Un avión militar tipo Lockheed C-130 Hércules de la Fuerza Aérea Colombiana se estrelló este lunes en inmediaciones del municipio de Puerto Leguízamo, en la región amazónica del país, poco después de haber despegado, según informaron autoridades y medios internacionales.
De acuerdo con reportes preliminares, la aeronave transportaba a un grupo numeroso de militares, con estimaciones que oscilan entre 80 y 110 soldados a bordo. Sin embargo, las autoridades colombianas no han confirmado aún el número exacto de ocupantes ni el balance oficial de víctimas.
El accidente ocurrió en una zona de difícil acceso, lo que ha complicado las labores de rescate y atención de la emergencia. Equipos de búsqueda y salvamento fueron desplegados en el área, mientras unidades militares y organismos de socorro intentan establecer la magnitud del siniestro.
Informes iniciales señalan que algunos sobrevivientes habrían sido evacuados con vida, aunque esta información continúa bajo verificación. La incertidumbre persiste en torno al estado de los ocupantes, en medio de versiones contradictorias que circulan en las primeras horas tras el incidente.
Las autoridades también han indicado que las causas del accidente permanecen bajo investigación. Entre las hipótesis preliminares no confirmadas se consideran posibles fallas mecánicas o condiciones adversas durante la fase de despegue.

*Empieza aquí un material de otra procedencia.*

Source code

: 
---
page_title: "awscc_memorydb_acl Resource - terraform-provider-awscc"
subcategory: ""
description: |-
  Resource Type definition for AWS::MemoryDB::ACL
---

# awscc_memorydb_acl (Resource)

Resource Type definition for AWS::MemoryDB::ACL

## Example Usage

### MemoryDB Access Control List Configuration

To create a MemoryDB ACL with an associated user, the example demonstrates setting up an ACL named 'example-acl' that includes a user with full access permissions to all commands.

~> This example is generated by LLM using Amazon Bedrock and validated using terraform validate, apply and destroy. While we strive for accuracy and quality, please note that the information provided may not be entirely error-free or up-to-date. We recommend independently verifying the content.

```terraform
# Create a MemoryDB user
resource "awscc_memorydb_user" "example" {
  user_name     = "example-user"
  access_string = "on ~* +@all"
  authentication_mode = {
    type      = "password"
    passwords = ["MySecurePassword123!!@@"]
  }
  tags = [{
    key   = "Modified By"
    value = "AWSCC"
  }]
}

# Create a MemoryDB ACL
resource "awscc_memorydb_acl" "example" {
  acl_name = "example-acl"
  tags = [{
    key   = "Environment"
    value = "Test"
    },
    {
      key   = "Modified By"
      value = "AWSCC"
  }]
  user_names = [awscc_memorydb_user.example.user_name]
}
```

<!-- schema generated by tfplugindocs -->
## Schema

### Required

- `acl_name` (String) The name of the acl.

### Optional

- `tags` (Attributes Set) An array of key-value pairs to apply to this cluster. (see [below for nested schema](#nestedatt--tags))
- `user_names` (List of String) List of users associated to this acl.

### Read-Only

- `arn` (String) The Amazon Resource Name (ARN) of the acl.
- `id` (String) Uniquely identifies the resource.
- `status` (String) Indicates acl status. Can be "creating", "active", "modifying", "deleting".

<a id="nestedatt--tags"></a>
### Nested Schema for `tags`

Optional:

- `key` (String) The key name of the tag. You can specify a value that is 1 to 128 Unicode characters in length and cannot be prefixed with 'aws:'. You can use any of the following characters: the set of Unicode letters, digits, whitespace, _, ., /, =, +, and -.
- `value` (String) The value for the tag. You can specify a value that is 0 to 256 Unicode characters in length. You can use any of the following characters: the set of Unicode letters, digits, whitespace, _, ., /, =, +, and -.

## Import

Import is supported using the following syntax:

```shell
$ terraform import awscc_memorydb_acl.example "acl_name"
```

El accidente ha generado conmoción en Colombia, particularmente en el ámbito militar, debido a la magnitud potencial del hecho y al número de efectivos que viajaban en la aeronave. Se espera que en las próximas horas el Gobierno y la Fuerza Aérea Colombiana emitan un informe oficial con datos consolidados.
Este nuevo siniestro reabre el debate sobre las condiciones operativas y de mantenimiento de las aeronaves militares en la región, así como los protocolos de seguridad en vuelos de transporte de personal en zonas de alto riesgo geográfico.